• _Requirement_
Retype every line from the one containing "client might pull in the schemas." through the last line of the records below, both included; leave out the pictures.

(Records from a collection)
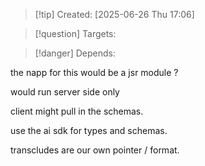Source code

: 
>[!tip] Created: [2025-06-26 Thu 17:06]

>[!question] Targets: 

>[!danger] Depends: 

the napp for this would be a jsr module ?

would run server side only

client might pull in the schemas.

use the ai sdk for types and schemas.

transcludes are our own pointer / format.
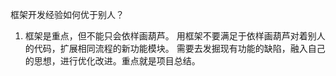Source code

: 


框架开发经验如何优于别人？


1. 框架是重点，但不能只会依样画葫芦。
   用框架不要满足于依样画葫芦对着别人的代码，扩展相同流程的新功能模块。
   需要去发掘现有功能的缺陷，融入自己的思想，进行优化改进。重点就是项目总结。



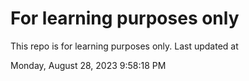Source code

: # For learning purposes only
This repo is for learning purposes only.
Last updated at

Monday, August 28, 2023 9:58:18 PM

• _Solution to this exercise_
client might pull in the schemas.

use the ai sdk for types and schemas.

transcludes are our own pointer / format.
Source code

: 


框架开发经验如何优于别人？


1. 框架是重点，但不能只会依样画葫芦。
   用框架不要满足于依样画葫芦对着别人的代码，扩展相同流程的新功能模块。
   需要去发掘现有功能的缺陷，融入自己的思想，进行优化改进。重点就是项目总结。



Source code

: # For learning purposes only
This repo is for learning purposes only.
Last updated at

Monday, August 28, 2023 9:58:18 PM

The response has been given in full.